Laurie Calkhoven is the author of many books, including George Washington: An American Life and Harriet Tubman: Leading the Way to Freedom. She lives in New York City. Visit her at LaurieCalkhoven.com.
Excerpt. © Reprinted by permission. All rights reserved.:
Far from the Tree Son


I HAD DYSLEXIA AS A child; indeed, I have it now. I still cannot write by hand without focusing on each letter as I form it, and even then, some letters are out of order, or left out entirely. My mother saw this early on and began to work on reading with me when I was two. I spent long afternoons on her lap, learning to sound out words. We practiced letters as though no shapes could ever be lovelier than theirs. To keep my attention, she gave me a notebook with a yellow felt cover on which Winnie-the-Pooh and Tigger were sewn. We made flash cards and played games with them. I loved the attention, and my mother brought a sense of fun to her teaching.

When I was six, my parents applied to eleven schools in New York City, and all eleven turned me down. Despite my advanced reading skills, my test scores said I would never learn to read and write. Only a year later did the principal of one school overrule the exam results so that I could be enrolled.

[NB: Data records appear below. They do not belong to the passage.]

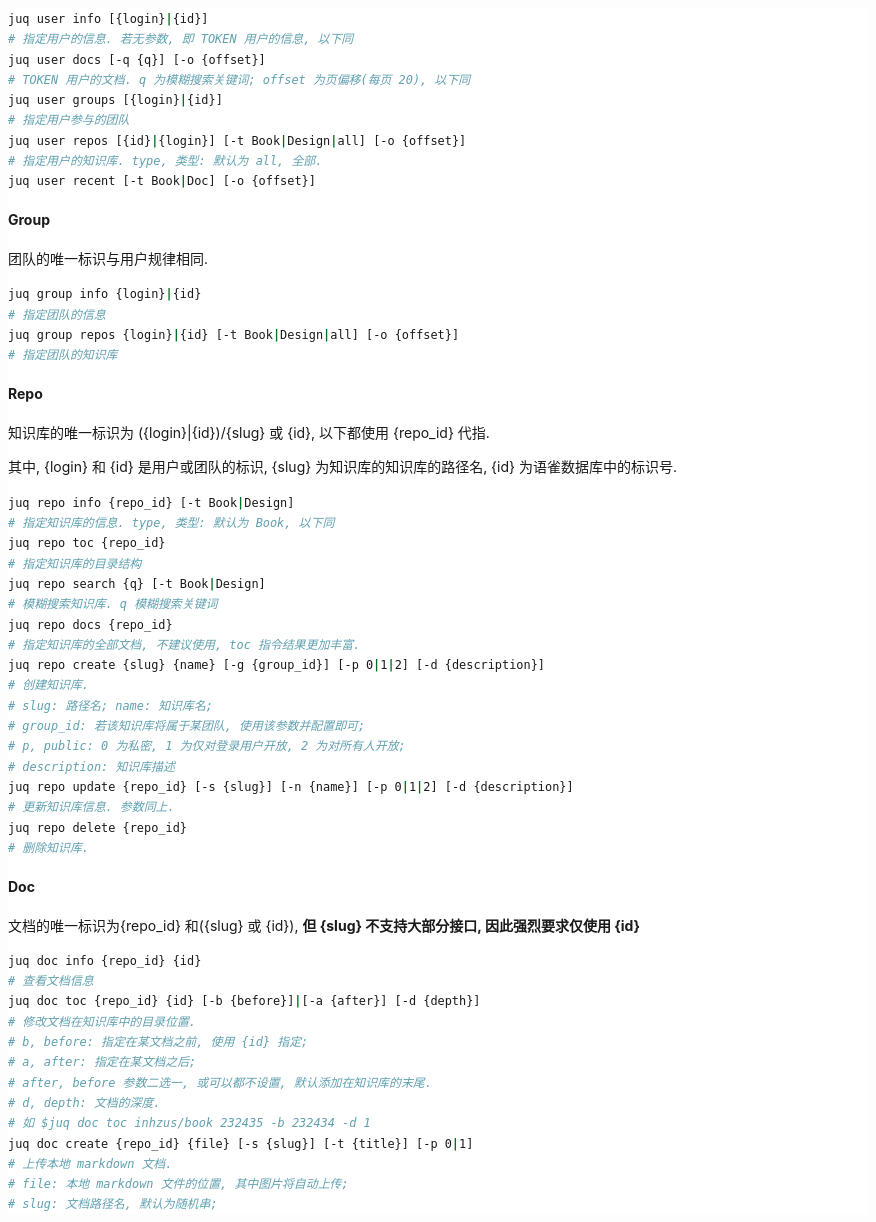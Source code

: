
 ```bash
juq user info [{login}|{id}]
# 指定用户的信息. 若无参数, 即 TOKEN 用户的信息, 以下同
juq user docs [-q {q}] [-o {offset}]
# TOKEN 用户的文档. q 为模糊搜索关键词; offset 为页偏移(每页 20), 以下同
juq user groups [{login}|{id}]
# 指定用户参与的团队
juq user repos [{id}|{login}] [-t Book|Design|all] [-o {offset}]
# 指定用户的知识库. type, 类型: 默认为 all, 全部.
juq user recent [-t Book|Doc] [-o {offset}]
```

#### Group

团队的唯一标识与用户规律相同.

```bash
juq group info {login}|{id}
# 指定团队的信息
juq group repos {login}|{id} [-t Book|Design|all] [-o {offset}]
# 指定团队的知识库
```

#### Repo

知识库的唯一标识为 ({login}|{id})/{slug} 或 {id}, 以下都使用 {repo_id} 代指.

其中, {login} 和 {id} 是用户或团队的标识, {slug} 为知识库的知识库的路径名, {id} 为语雀数据库中的标识号.

```bash
juq repo info {repo_id} [-t Book|Design]
# 指定知识库的信息. type, 类型: 默认为 Book, 以下同
juq repo toc {repo_id}
# 指定知识库的目录结构
juq repo search {q} [-t Book|Design]
# 模糊搜索知识库. q 模糊搜索关键词
juq repo docs {repo_id}
# 指定知识库的全部文档, 不建议使用, toc 指令结果更加丰富.
juq repo create {slug} {name} [-g {group_id}] [-p 0|1|2] [-d {description}]
# 创建知识库.
# slug: 路径名; name: 知识库名;
# group_id: 若该知识库将属于某团队, 使用该参数并配置即可;
# p, public: 0 为私密, 1 为仅对登录用户开放, 2 为对所有人开放;
# description: 知识库描述
juq repo update {repo_id} [-s {slug}] [-n {name}] [-p 0|1|2] [-d {description}]
# 更新知识库信息. 参数同上.
juq repo delete {repo_id}
# 删除知识库.
```

#### Doc

文档的唯一标识为{repo_id} 和({slug} 或 {id}), **但 {slug} 不支持大部分接口, 因此强烈要求仅使用 {id}**

```bash
juq doc info {repo_id} {id}
# 查看文档信息
juq doc toc {repo_id} {id} [-b {before}]|[-a {after}] [-d {depth}]
# 修改文档在知识库中的目录位置.
# b, before: 指定在某文档之前, 使用 {id} 指定;
# a, after: 指定在某文档之后;
# after, before 参数二选一, 或可以都不设置, 默认添加在知识库的末尾.
# d, depth: 文档的深度.
# 如 $juq doc toc inhzus/book 232435 -b 232434 -d 1
juq doc create {repo_id} {file} [-s {slug}] [-t {title}] [-p 0|1]
# 上传本地 markdown 文档.
# file: 本地 markdown 文件的位置, 其中图片将自动上传;
# slug: 文档路径名, 默认为随机串;
```
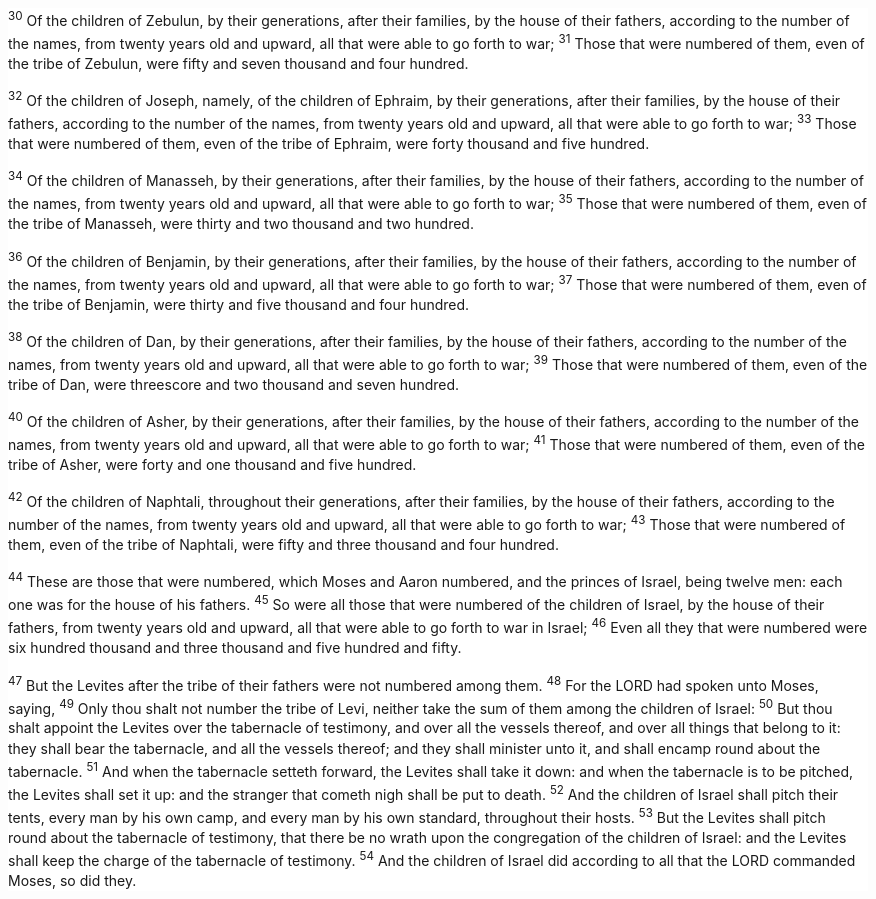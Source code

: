 <sup class='bibleverse'>30</sup> Of the children of Zebulun, by their generations, after their families, by the house of their fathers, according to the number of the names, from twenty years old and upward, all that were able to go forth to war; <sup class='bibleverse'>31</sup> Those that were numbered of them, even of the tribe of Zebulun, were fifty and seven thousand and four hundred. 

<sup class='bibleverse'>32</sup> Of the children of Joseph, namely, of the children of Ephraim, by their generations, after their families, by the house of their fathers, according to the number of the names, from twenty years old and upward, all that were able to go forth to war; <sup class='bibleverse'>33</sup> Those that were numbered of them, even of the tribe of Ephraim, were forty thousand and five hundred. 

<sup class='bibleverse'>34</sup> Of the children of Manasseh, by their generations, after their families, by the house of their fathers, according to the number of the names, from twenty years old and upward, all that were able to go forth to war; <sup class='bibleverse'>35</sup> Those that were numbered of them, even of the tribe of Manasseh, were thirty and two thousand and two hundred. 

<sup class='bibleverse'>36</sup> Of the children of Benjamin, by their generations, after their families, by the house of their fathers, according to the number of the names, from twenty years old and upward, all that were able to go forth to war; <sup class='bibleverse'>37</sup> Those that were numbered of them, even of the tribe of Benjamin, were thirty and five thousand and four hundred. 

<sup class='bibleverse'>38</sup> Of the children of Dan, by their generations, after their families, by the house of their fathers, according to the number of the names, from twenty years old and upward, all that were able to go forth to war; <sup class='bibleverse'>39</sup> Those that were numbered of them, even of the tribe of Dan, were threescore and two thousand and seven hundred. 

<sup class='bibleverse'>40</sup> Of the children of Asher, by their generations, after their families, by the house of their fathers, according to the number of the names, from twenty years old and upward, all that were able to go forth to war; <sup class='bibleverse'>41</sup> Those that were numbered of them, even of the tribe of Asher, were forty and one thousand and five hundred. 

<sup class='bibleverse'>42</sup> Of the children of Naphtali, throughout their generations, after their families, by the house of their fathers, according to the number of the names, from twenty years old and upward, all that were able to go forth to war; <sup class='bibleverse'>43</sup> Those that were numbered of them, even of the tribe of Naphtali, were fifty and three thousand and four hundred. 

<sup class='bibleverse'>44</sup> These are those that were numbered, which Moses and Aaron numbered, and the princes of Israel, being twelve men: each one was for the house of his fathers. <sup class='bibleverse'>45</sup> So were all those that were numbered of the children of Israel, by the house of their fathers, from twenty years old and upward, all that were able to go forth to war in Israel; <sup class='bibleverse'>46</sup> Even all they that were numbered were six hundred thousand and three thousand and five hundred and fifty. 

<sup class='bibleverse'>47</sup> But the Levites after the tribe of their fathers were not numbered among them. <sup class='bibleverse'>48</sup> For the LORD had spoken unto Moses, saying, <sup class='bibleverse'>49</sup> Only thou shalt not number the tribe of Levi, neither take the sum of them among the children of Israel: <sup class='bibleverse'>50</sup> But thou shalt appoint the Levites over the tabernacle of testimony, and over all the vessels thereof, and over all things that belong to it: they shall bear the tabernacle, and all the vessels thereof; and they shall minister unto it, and shall encamp round about the tabernacle. <sup class='bibleverse'>51</sup> And when the tabernacle setteth forward, the Levites shall take it down: and when the tabernacle is to be pitched, the Levites shall set it up: and the stranger that cometh nigh shall be put to death. <sup class='bibleverse'>52</sup> And the children of Israel shall pitch their tents, every man by his own camp, and every man by his own standard, throughout their hosts. <sup class='bibleverse'>53</sup> But the Levites shall pitch round about the tabernacle of testimony, that there be no wrath upon the congregation of the children of Israel: and the Levites shall keep the charge of the tabernacle of testimony. <sup class='bibleverse'>54</sup> And the children of Israel did according to all that the LORD commanded Moses, so did they.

That early victory over dyslexia taught my family that with patience, love, intelligence, and will, we could defeat a neurological abnormality. Unfortunately, it also set the stage for our later struggle. It made it hard to believe that we couldn’t correct something else that was perceived as abnormal—my being gay.

·  ·  ·

People ask when I knew I was gay, and I wonder what that means. Recent studies have shown that as early as age two, many boys who will grow up to be gay avoid some rough-and-tumble play. By age six, a good number behave in some ways that aren’t typical “boy.” I knew that many things I liked were unmasculine: I never traded a baseball card, but instead shared the plots of operas on the school bus, which did not make me popular.

I was popular at home, but I was also corrected. Once, when I was about seven, I was leaving a shoe store with my mother and brother, and the salesman asked us what color balloons we’d like to take home. My brother wanted a red balloon. I wanted a pink one. My mother said that I did not want a pink balloon. She announced, over my protests, that my favorite color was blue, so I ended up taking a blue balloon. The fact that in adulthood my favorite color is blue stands as evidence of my mother’s influence; the fact that I am still gay is evidence of its limits.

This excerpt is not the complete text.